* _Work to complete_
Using the data below, gather each line that includes the word "Click".
Data to use below:
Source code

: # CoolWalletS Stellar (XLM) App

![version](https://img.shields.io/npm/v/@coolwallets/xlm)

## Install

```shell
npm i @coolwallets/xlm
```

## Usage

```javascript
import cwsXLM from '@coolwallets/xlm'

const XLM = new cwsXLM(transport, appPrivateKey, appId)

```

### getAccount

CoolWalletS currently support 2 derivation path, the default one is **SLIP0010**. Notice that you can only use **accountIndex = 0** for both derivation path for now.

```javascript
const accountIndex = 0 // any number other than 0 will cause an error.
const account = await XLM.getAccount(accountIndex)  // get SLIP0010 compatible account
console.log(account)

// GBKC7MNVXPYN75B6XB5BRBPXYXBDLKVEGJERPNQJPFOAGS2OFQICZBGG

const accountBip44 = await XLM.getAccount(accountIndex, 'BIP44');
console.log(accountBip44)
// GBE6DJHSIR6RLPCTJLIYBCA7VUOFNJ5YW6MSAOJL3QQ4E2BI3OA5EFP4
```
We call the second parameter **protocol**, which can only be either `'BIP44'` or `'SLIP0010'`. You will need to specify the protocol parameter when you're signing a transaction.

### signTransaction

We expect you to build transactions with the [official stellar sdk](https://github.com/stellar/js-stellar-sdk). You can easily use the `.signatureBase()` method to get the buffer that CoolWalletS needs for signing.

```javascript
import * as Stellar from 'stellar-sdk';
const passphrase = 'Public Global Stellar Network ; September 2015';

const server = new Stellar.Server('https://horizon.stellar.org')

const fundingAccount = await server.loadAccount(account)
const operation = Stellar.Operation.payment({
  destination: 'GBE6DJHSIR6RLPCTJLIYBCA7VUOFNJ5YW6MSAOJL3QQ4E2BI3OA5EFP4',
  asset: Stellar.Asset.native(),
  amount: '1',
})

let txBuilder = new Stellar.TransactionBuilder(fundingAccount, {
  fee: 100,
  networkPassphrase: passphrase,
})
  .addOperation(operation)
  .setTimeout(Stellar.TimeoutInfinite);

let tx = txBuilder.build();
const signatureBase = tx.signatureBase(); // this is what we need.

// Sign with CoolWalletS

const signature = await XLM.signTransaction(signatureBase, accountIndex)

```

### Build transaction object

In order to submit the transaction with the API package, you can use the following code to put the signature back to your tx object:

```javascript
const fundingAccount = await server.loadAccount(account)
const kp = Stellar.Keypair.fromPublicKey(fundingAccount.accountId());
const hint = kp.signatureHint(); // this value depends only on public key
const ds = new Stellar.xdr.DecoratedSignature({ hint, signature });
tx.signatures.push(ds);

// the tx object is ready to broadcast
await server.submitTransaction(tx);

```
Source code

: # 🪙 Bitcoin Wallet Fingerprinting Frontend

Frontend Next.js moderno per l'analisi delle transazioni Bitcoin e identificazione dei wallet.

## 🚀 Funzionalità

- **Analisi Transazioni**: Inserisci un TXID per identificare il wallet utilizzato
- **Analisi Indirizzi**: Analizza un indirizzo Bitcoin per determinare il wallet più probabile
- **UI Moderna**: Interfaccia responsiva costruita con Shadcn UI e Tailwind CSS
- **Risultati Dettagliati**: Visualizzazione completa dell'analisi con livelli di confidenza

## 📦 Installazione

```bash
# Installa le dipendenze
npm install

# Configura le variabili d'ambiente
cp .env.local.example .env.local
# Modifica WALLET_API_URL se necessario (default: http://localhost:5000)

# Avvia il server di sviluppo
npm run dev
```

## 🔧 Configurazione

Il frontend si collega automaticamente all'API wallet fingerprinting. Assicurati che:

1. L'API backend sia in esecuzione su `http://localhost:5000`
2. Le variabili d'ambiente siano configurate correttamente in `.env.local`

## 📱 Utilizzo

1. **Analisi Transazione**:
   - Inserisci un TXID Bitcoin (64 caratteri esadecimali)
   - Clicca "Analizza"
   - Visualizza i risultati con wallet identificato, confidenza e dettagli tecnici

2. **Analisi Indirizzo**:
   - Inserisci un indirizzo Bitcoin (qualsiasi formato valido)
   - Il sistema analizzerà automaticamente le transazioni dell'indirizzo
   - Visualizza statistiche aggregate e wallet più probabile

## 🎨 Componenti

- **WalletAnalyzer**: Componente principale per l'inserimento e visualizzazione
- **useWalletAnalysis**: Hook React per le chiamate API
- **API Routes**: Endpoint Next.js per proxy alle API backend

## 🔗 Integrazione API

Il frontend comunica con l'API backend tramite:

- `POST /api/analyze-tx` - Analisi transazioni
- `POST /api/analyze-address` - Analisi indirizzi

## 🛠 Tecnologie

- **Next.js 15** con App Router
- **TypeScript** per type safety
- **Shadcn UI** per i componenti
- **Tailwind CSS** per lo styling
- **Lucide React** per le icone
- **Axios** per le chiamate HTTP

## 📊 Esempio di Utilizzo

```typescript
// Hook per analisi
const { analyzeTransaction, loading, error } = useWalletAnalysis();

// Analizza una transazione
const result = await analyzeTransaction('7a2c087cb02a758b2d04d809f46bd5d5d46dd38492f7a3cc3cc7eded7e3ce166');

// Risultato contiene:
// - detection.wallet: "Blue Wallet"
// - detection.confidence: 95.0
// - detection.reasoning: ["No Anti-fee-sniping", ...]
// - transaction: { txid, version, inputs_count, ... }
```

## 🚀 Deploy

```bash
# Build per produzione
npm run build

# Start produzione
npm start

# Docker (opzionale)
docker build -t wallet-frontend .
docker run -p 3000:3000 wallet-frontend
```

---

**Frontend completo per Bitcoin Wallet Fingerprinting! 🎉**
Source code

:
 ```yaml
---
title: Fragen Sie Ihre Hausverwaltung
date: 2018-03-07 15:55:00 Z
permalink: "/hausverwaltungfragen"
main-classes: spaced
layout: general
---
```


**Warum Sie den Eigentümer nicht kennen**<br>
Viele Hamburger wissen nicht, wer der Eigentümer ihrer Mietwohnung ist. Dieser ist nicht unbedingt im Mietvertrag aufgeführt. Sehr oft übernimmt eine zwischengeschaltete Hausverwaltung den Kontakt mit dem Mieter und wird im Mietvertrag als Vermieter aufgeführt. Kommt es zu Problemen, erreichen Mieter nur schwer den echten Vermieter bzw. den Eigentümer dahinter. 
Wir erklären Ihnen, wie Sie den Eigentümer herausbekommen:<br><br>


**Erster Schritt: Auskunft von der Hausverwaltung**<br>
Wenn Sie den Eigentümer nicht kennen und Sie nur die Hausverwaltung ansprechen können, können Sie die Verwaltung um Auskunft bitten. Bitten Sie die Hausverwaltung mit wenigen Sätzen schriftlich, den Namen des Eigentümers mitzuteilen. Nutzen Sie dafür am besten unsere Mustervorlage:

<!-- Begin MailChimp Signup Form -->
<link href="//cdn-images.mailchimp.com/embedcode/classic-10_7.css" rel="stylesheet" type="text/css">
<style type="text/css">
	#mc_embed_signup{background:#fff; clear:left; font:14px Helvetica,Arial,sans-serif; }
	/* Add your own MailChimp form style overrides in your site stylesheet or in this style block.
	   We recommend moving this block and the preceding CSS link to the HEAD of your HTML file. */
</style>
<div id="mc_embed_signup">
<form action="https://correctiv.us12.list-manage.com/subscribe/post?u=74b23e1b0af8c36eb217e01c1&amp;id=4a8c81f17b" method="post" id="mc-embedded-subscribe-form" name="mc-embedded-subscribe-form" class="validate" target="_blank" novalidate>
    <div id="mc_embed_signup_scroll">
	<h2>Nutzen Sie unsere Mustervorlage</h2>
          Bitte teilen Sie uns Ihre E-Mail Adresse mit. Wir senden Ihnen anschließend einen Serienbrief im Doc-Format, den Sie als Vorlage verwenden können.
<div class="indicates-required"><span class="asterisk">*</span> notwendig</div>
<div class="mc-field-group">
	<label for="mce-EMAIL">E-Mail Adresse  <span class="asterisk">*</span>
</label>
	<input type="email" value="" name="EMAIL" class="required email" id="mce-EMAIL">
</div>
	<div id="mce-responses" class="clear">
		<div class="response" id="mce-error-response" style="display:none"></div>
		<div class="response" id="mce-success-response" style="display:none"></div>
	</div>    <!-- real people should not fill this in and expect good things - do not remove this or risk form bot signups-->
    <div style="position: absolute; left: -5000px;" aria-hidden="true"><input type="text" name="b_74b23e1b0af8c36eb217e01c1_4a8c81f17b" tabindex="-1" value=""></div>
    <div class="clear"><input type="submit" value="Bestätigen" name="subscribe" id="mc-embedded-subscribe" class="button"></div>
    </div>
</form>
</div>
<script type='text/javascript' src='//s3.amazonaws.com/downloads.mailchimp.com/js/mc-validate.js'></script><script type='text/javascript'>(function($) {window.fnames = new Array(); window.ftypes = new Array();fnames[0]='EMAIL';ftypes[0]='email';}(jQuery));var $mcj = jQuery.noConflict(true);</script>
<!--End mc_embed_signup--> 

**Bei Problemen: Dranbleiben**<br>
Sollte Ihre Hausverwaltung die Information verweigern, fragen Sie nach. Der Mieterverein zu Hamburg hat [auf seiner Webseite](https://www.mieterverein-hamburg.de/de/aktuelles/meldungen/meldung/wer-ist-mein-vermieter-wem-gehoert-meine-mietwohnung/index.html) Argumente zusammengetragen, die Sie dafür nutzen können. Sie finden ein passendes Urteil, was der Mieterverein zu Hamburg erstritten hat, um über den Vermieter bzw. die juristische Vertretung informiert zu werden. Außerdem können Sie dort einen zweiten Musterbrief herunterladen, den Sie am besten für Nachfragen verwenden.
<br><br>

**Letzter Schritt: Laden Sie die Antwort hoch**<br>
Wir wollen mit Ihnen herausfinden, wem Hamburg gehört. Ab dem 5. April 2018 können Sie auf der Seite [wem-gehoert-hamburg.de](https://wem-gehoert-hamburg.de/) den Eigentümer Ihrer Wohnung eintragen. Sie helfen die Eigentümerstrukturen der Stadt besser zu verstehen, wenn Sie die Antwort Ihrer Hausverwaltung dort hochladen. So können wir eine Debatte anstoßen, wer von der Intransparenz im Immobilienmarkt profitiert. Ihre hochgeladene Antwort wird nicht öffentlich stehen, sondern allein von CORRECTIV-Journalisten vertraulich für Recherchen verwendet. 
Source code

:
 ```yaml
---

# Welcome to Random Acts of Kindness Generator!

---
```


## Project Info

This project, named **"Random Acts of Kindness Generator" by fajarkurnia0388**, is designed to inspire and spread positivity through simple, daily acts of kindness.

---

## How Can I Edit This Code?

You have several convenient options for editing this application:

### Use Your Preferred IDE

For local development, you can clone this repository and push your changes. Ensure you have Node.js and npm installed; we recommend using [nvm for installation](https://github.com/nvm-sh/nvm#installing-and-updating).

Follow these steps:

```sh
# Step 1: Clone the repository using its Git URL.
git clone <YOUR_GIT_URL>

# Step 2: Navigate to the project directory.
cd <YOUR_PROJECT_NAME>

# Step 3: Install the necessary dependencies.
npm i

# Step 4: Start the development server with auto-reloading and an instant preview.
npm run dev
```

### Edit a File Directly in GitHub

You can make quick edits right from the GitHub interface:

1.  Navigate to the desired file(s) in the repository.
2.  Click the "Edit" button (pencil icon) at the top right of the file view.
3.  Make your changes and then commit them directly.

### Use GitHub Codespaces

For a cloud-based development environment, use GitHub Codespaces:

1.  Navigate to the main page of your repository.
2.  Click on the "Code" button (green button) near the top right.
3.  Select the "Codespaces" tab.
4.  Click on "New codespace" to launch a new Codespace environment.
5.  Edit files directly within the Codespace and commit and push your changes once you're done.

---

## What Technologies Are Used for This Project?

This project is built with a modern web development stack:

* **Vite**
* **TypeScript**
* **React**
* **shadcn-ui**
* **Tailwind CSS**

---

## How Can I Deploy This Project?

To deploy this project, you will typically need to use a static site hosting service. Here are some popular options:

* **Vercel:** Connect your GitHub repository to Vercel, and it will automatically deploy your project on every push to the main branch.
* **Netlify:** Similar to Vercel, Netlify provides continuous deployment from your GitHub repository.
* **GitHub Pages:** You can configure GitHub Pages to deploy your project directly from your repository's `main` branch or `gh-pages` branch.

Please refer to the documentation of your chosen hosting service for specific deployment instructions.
End of Data to use.
* _Your response_
2.  Click the "Edit" button (pencil icon) at the top right of the file view.
2.  Click on the "Code" button (green button) near the top right.
4.  Click on "New codespace" to launch a new Codespace environment.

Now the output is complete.